Exercise instructions: These entries are to be set down again exactly.

--------

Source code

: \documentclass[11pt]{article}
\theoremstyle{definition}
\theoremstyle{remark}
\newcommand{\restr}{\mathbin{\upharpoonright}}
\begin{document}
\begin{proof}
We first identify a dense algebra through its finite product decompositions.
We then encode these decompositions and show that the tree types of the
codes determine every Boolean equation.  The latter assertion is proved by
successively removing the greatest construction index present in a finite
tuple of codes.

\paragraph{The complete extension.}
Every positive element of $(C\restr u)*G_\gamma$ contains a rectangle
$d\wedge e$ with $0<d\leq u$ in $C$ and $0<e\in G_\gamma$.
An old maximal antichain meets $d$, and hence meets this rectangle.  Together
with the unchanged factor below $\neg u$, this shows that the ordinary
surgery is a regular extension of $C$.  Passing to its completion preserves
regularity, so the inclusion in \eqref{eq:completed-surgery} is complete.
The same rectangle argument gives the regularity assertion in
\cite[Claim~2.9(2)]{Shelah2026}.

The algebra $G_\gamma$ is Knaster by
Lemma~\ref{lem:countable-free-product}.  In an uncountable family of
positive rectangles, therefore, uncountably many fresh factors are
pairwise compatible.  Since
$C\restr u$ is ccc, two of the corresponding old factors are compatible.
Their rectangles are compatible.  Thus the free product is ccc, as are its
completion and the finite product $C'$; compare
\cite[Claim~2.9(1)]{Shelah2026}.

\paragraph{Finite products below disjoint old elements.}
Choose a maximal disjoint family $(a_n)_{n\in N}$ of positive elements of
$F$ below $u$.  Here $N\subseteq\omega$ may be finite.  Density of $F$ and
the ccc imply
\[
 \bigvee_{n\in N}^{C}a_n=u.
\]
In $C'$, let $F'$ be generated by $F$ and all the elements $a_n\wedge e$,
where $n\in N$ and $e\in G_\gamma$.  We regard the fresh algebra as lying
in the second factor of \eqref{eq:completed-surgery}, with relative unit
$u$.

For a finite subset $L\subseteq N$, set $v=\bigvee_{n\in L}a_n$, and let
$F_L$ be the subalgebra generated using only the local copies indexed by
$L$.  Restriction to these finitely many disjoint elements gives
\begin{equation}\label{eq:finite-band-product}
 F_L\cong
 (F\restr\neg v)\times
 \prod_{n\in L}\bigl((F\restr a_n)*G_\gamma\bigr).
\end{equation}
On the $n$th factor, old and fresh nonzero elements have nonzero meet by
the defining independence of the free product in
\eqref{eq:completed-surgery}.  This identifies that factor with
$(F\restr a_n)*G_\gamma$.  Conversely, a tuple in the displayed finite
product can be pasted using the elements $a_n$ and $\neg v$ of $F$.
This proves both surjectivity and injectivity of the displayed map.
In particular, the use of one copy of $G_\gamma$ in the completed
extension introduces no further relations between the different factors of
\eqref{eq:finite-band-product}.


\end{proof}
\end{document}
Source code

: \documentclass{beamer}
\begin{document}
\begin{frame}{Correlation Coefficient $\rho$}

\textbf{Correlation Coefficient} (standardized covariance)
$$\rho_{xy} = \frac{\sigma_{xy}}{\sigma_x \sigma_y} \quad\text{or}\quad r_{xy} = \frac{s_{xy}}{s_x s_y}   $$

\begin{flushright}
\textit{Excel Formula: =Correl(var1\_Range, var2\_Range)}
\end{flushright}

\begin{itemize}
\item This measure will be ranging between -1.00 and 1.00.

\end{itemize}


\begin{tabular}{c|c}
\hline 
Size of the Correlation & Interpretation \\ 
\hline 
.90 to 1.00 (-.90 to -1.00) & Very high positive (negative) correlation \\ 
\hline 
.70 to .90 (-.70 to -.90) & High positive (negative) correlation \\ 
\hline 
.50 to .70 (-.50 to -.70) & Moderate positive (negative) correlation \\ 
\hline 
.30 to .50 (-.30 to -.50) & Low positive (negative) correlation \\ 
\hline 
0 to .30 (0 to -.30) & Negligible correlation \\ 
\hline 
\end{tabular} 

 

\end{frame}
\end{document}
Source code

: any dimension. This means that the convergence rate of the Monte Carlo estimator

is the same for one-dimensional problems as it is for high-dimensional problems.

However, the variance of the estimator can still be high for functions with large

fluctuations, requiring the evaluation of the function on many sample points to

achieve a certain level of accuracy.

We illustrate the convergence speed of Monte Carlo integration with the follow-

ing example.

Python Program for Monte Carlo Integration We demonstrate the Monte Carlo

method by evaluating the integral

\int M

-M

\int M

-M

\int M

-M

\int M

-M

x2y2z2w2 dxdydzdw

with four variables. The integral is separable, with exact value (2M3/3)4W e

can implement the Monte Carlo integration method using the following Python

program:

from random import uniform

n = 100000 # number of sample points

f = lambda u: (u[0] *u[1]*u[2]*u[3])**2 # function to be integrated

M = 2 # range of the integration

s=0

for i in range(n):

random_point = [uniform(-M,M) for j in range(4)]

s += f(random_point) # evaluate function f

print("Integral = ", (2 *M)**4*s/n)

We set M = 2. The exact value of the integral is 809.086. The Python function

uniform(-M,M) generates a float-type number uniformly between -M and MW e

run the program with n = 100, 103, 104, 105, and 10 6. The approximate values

--------

Solution to the exercise:
Source code

: \documentclass[11pt]{article}
\theoremstyle{definition}
\theoremstyle{remark}
\newcommand{\restr}{\mathbin{\upharpoonright}}
\begin{document}
\begin{proof}
We first identify a dense algebra through its finite product decompositions.
We then encode these decompositions and show that the tree types of the
codes determine every Boolean equation.  The latter assertion is proved by
successively removing the greatest construction index present in a finite
tuple of codes.

\paragraph{The complete extension.}
Every positive element of $(C\restr u)*G_\gamma$ contains a rectangle
$d\wedge e$ with $0<d\leq u$ in $C$ and $0<e\in G_\gamma$.
An old maximal antichain meets $d$, and hence meets this rectangle.  Together
with the unchanged factor below $\neg u$, this shows that the ordinary
surgery is a regular extension of $C$.  Passing to its completion preserves
regularity, so the inclusion in \eqref{eq:completed-surgery} is complete.
The same rectangle argument gives the regularity assertion in
\cite[Claim~2.9(2)]{Shelah2026}.

The algebra $G_\gamma$ is Knaster by
Lemma~\ref{lem:countable-free-product}.  In an uncountable family of
positive rectangles, therefore, uncountably many fresh factors are
pairwise compatible.  Since
$C\restr u$ is ccc, two of the corresponding old factors are compatible.
Their rectangles are compatible.  Thus the free product is ccc, as are its
completion and the finite product $C'$; compare
\cite[Claim~2.9(1)]{Shelah2026}.

\paragraph{Finite products below disjoint old elements.}
Choose a maximal disjoint family $(a_n)_{n\in N}$ of positive elements of
$F$ below $u$.  Here $N\subseteq\omega$ may be finite.  Density of $F$ and
the ccc imply
\[
 \bigvee_{n\in N}^{C}a_n=u.
\]
In $C'$, let $F'$ be generated by $F$ and all the elements $a_n\wedge e$,
where $n\in N$ and $e\in G_\gamma$.  We regard the fresh algebra as lying
in the second factor of \eqref{eq:completed-surgery}, with relative unit
$u$.

For a finite subset $L\subseteq N$, set $v=\bigvee_{n\in L}a_n$, and let
$F_L$ be the subalgebra generated using only the local copies indexed by
$L$.  Restriction to these finitely many disjoint elements gives
\begin{equation}\label{eq:finite-band-product}
 F_L\cong
 (F\restr\neg v)\times
 \prod_{n\in L}\bigl((F\restr a_n)*G_\gamma\bigr).
\end{equation}
On the $n$th factor, old and fresh nonzero elements have nonzero meet by
the defining independence of the free product in
\eqref{eq:completed-surgery}.  This identifies that factor with
$(F\restr a_n)*G_\gamma$.  Conversely, a tuple in the displayed finite
product can be pasted using the elements $a_n$ and $\neg v$ of $F$.
This proves both surjectivity and injectivity of the displayed map.
In particular, the use of one copy of $G_\gamma$ in the completed
extension introduces no further relations between the different factors of
\eqref{eq:finite-band-product}.


\end{proof}
\end{document}
Source code

: \documentclass{beamer}
\begin{document}
\begin{frame}{Correlation Coefficient $\rho$}

\textbf{Correlation Coefficient} (standardized covariance)
$$\rho_{xy} = \frac{\sigma_{xy}}{\sigma_x \sigma_y} \quad\text{or}\quad r_{xy} = \frac{s_{xy}}{s_x s_y}   $$

\begin{flushright}
\textit{Excel Formula: =Correl(var1\_Range, var2\_Range)}
\end{flushright}

\begin{itemize}
\item This measure will be ranging between -1.00 and 1.00.

\end{itemize}


\begin{tabular}{c|c}
\hline 
Size of the Correlation & Interpretation \\ 
\hline 
.90 to 1.00 (-.90 to -1.00) & Very high positive (negative) correlation \\ 
\hline 
.70 to .90 (-.70 to -.90) & High positive (negative) correlation \\ 
\hline 
.50 to .70 (-.50 to -.70) & Moderate positive (negative) correlation \\ 
\hline 
.30 to .50 (-.30 to -.50) & Low positive (negative) correlation \\ 
\hline 
0 to .30 (0 to -.30) & Negligible correlation \\ 
\hline 
\end{tabular} 

 

\end{frame}
\end{document}
Source code

: any dimension. This means that the convergence rate of the Monte Carlo estimator

is the same for one-dimensional problems as it is for high-dimensional problems.

However, the variance of the estimator can still be high for functions with large

fluctuations, requiring the evaluation of the function on many sample points to

achieve a certain level of accuracy.

We illustrate the convergence speed of Monte Carlo integration with the follow-

ing example.

Python Program for Monte Carlo Integration We demonstrate the Monte Carlo

method by evaluating the integral

\int M

-M

\int M

-M

\int M

-M

\int M

-M

x2y2z2w2 dxdydzdw

with four variables. The integral is separable, with exact value (2M3/3)4W e

can implement the Monte Carlo integration method using the following Python

program:

from random import uniform

n = 100000 # number of sample points

f = lambda u: (u[0] *u[1]*u[2]*u[3])**2 # function to be integrated

M = 2 # range of the integration

s=0

for i in range(n):

random_point = [uniform(-M,M) for j in range(4)]

s += f(random_point) # evaluate function f

print("Integral = ", (2 *M)**4*s/n)

We set M = 2. The exact value of the integral is 809.086. The Python function

uniform(-M,M) generates a float-type number uniformly between -M and MW e

run the program with n = 100, 103, 104, 105, and 10 6. The approximate values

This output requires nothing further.